## Exercise description
In the copy, leave out the pictures and repeat all records exactly.

## Records supplied

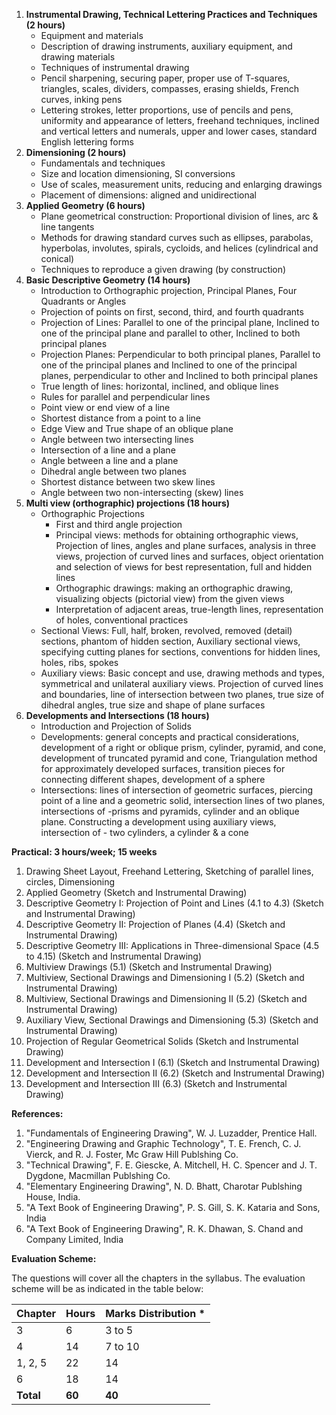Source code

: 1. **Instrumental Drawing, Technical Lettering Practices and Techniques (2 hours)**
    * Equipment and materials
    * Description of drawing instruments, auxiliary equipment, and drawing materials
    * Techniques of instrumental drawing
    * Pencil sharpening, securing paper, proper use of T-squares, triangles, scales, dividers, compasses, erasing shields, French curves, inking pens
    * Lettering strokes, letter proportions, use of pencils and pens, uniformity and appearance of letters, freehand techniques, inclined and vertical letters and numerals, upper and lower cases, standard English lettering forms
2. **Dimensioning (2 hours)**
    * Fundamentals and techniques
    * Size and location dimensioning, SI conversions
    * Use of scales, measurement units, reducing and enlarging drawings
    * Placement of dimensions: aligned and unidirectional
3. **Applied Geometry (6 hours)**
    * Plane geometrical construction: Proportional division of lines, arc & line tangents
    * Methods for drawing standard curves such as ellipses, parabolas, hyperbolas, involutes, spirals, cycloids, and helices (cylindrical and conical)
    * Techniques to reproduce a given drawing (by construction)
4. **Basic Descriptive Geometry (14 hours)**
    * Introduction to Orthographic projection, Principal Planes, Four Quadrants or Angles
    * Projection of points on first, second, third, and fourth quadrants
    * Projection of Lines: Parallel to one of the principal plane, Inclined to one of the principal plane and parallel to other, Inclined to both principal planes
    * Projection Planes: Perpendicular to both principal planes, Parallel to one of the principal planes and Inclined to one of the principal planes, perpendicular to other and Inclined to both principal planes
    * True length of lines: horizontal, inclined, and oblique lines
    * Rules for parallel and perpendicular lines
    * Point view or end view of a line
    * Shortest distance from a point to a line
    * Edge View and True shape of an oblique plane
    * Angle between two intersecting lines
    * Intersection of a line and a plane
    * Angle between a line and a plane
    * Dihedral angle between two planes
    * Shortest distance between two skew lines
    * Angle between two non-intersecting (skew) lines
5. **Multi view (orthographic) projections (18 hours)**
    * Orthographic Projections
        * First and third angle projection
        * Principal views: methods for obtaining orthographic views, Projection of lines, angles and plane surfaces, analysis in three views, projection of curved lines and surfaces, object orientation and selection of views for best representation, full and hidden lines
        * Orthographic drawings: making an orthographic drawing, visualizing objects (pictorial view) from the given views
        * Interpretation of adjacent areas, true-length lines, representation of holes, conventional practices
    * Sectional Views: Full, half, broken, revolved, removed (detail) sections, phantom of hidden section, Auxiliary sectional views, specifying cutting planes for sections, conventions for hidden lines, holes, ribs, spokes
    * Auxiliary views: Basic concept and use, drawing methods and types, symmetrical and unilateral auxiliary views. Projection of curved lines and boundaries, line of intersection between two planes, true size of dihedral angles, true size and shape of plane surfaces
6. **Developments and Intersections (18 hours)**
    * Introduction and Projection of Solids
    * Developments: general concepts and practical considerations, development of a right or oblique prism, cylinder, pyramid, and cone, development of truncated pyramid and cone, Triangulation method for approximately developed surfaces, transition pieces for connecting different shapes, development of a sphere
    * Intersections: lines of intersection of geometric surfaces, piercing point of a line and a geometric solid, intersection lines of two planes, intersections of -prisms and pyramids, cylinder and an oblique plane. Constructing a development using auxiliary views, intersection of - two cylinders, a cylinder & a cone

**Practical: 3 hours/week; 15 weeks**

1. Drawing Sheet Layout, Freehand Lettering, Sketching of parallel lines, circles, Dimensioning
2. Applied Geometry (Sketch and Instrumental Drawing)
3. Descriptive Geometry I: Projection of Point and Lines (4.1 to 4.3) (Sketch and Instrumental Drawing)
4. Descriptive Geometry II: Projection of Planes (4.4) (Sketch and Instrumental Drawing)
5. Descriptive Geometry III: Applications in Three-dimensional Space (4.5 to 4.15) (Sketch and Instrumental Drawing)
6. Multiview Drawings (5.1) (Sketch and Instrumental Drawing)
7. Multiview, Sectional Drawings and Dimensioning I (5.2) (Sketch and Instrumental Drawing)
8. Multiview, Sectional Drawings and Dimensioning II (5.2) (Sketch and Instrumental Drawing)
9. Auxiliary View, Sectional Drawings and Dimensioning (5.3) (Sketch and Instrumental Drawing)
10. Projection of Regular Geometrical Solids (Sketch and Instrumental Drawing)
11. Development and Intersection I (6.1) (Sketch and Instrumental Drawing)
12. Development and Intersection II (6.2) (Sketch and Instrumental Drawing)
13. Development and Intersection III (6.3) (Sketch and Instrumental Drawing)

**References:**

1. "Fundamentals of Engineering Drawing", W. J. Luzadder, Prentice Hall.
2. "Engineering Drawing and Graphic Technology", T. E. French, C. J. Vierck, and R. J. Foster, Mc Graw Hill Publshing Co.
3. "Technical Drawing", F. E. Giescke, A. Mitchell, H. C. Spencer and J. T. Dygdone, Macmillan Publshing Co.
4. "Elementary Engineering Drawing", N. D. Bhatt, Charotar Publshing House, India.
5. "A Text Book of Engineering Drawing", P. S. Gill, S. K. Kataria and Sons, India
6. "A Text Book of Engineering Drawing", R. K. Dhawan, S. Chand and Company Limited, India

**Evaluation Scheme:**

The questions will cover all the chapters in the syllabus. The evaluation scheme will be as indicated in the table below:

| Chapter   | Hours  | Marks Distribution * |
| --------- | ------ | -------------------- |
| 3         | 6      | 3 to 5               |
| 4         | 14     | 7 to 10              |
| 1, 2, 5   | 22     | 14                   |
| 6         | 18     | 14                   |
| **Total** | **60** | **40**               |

## Output for this exercise
Source code

: 1. **Instrumental Drawing, Technical Lettering Practices and Techniques (2 hours)**
    * Equipment and materials
    * Description of drawing instruments, auxiliary equipment, and drawing materials
    * Techniques of instrumental drawing
    * Pencil sharpening, securing paper, proper use of T-squares, triangles, scales, dividers, compasses, erasing shields, French curves, inking pens
    * Lettering strokes, letter proportions, use of pencils and pens, uniformity and appearance of letters, freehand techniques, inclined and vertical letters and numerals, upper and lower cases, standard English lettering forms
2. **Dimensioning (2 hours)**
    * Fundamentals and techniques
    * Size and location dimensioning, SI conversions
    * Use of scales, measurement units, reducing and enlarging drawings
    * Placement of dimensions: aligned and unidirectional
3. **Applied Geometry (6 hours)**
    * Plane geometrical construction: Proportional division of lines, arc & line tangents
    * Methods for drawing standard curves such as ellipses, parabolas, hyperbolas, involutes, spirals, cycloids, and helices (cylindrical and conical)
    * Techniques to reproduce a given drawing (by construction)
4. **Basic Descriptive Geometry (14 hours)**
    * Introduction to Orthographic projection, Principal Planes, Four Quadrants or Angles
    * Projection of points on first, second, third, and fourth quadrants
    * Projection of Lines: Parallel to one of the principal plane, Inclined to one of the principal plane and parallel to other, Inclined to both principal planes
    * Projection Planes: Perpendicular to both principal planes, Parallel to one of the principal planes and Inclined to one of the principal planes, perpendicular to other and Inclined to both principal planes
    * True length of lines: horizontal, inclined, and oblique lines
    * Rules for parallel and perpendicular lines
    * Point view or end view of a line
    * Shortest distance from a point to a line
    * Edge View and True shape of an oblique plane
    * Angle between two intersecting lines
    * Intersection of a line and a plane
    * Angle between a line and a plane
    * Dihedral angle between two planes
    * Shortest distance between two skew lines
    * Angle between two non-intersecting (skew) lines
5. **Multi view (orthographic) projections (18 hours)**
    * Orthographic Projections
        * First and third angle projection
        * Principal views: methods for obtaining orthographic views, Projection of lines, angles and plane surfaces, analysis in three views, projection of curved lines and surfaces, object orientation and selection of views for best representation, full and hidden lines
        * Orthographic drawings: making an orthographic drawing, visualizing objects (pictorial view) from the given views
        * Interpretation of adjacent areas, true-length lines, representation of holes, conventional practices
    * Sectional Views: Full, half, broken, revolved, removed (detail) sections, phantom of hidden section, Auxiliary sectional views, specifying cutting planes for sections, conventions for hidden lines, holes, ribs, spokes
    * Auxiliary views: Basic concept and use, drawing methods and types, symmetrical and unilateral auxiliary views. Projection of curved lines and boundaries, line of intersection between two planes, true size of dihedral angles, true size and shape of plane surfaces
6. **Developments and Intersections (18 hours)**
    * Introduction and Projection of Solids
    * Developments: general concepts and practical considerations, development of a right or oblique prism, cylinder, pyramid, and cone, development of truncated pyramid and cone, Triangulation method for approximately developed surfaces, transition pieces for connecting different shapes, development of a sphere
    * Intersections: lines of intersection of geometric surfaces, piercing point of a line and a geometric solid, intersection lines of two planes, intersections of -prisms and pyramids, cylinder and an oblique plane. Constructing a development using auxiliary views, intersection of - two cylinders, a cylinder & a cone

**Practical: 3 hours/week; 15 weeks**

1. Drawing Sheet Layout, Freehand Lettering, Sketching of parallel lines, circles, Dimensioning
2. Applied Geometry (Sketch and Instrumental Drawing)
3. Descriptive Geometry I: Projection of Point and Lines (4.1 to 4.3) (Sketch and Instrumental Drawing)
4. Descriptive Geometry II: Projection of Planes (4.4) (Sketch and Instrumental Drawing)
5. Descriptive Geometry III: Applications in Three-dimensional Space (4.5 to 4.15) (Sketch and Instrumental Drawing)
6. Multiview Drawings (5.1) (Sketch and Instrumental Drawing)
7. Multiview, Sectional Drawings and Dimensioning I (5.2) (Sketch and Instrumental Drawing)
8. Multiview, Sectional Drawings and Dimensioning II (5.2) (Sketch and Instrumental Drawing)
9. Auxiliary View, Sectional Drawings and Dimensioning (5.3) (Sketch and Instrumental Drawing)
10. Projection of Regular Geometrical Solids (Sketch and Instrumental Drawing)
11. Development and Intersection I (6.1) (Sketch and Instrumental Drawing)
12. Development and Intersection II (6.2) (Sketch and Instrumental Drawing)
13. Development and Intersection III (6.3) (Sketch and Instrumental Drawing)

**References:**

1. "Fundamentals of Engineering Drawing", W. J. Luzadder, Prentice Hall.
2. "Engineering Drawing and Graphic Technology", T. E. French, C. J. Vierck, and R. J. Foster, Mc Graw Hill Publshing Co.
3. "Technical Drawing", F. E. Giescke, A. Mitchell, H. C. Spencer and J. T. Dygdone, Macmillan Publshing Co.
4. "Elementary Engineering Drawing", N. D. Bhatt, Charotar Publshing House, India.
5. "A Text Book of Engineering Drawing", P. S. Gill, S. K. Kataria and Sons, India
6. "A Text Book of Engineering Drawing", R. K. Dhawan, S. Chand and Company Limited, India

**Evaluation Scheme:**

The questions will cover all the chapters in the syllabus. The evaluation scheme will be as indicated in the table below:

| Chapter   | Hours  | Marks Distribution * |
| --------- | ------ | -------------------- |
| 3         | 6      | 3 to 5               |
| 4         | 14     | 7 to 10              |
| 1, 2, 5   | 22     | 14                   |
| 6         | 18     | 14                   |
| **Total** | **60** | **40**               |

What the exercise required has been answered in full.